**Exercise prompt**
An exact copy of all the data is the required output.

**Stored data**
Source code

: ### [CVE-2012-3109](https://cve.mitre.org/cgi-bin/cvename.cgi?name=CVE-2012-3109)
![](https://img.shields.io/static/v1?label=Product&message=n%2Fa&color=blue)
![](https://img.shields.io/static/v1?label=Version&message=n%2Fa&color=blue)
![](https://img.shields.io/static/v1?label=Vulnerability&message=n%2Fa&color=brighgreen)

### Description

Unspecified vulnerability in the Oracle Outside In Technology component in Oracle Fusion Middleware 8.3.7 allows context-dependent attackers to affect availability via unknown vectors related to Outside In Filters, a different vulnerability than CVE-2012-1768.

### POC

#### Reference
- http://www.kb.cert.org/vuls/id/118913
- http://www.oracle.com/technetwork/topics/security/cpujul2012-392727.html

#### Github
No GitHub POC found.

**Exercise output**
Source code

: ### [CVE-2012-3109](https://cve.mitre.org/cgi-bin/cvename.cgi?name=CVE-2012-3109)
![](https://img.shields.io/static/v1?label=Product&message=n%2Fa&color=blue)
![](https://img.shields.io/static/v1?label=Version&message=n%2Fa&color=blue)
![](https://img.shields.io/static/v1?label=Vulnerability&message=n%2Fa&color=brighgreen)

### Description

Unspecified vulnerability in the Oracle Outside In Technology component in Oracle Fusion Middleware 8.3.7 allows context-dependent attackers to affect availability via unknown vectors related to Outside In Filters, a different vulnerability than CVE-2012-1768.

### POC

#### Reference
- http://www.kb.cert.org/vuls/id/118913
- http://www.oracle.com/technetwork/topics/security/cpujul2012-392727.html

#### Github
No GitHub POC found.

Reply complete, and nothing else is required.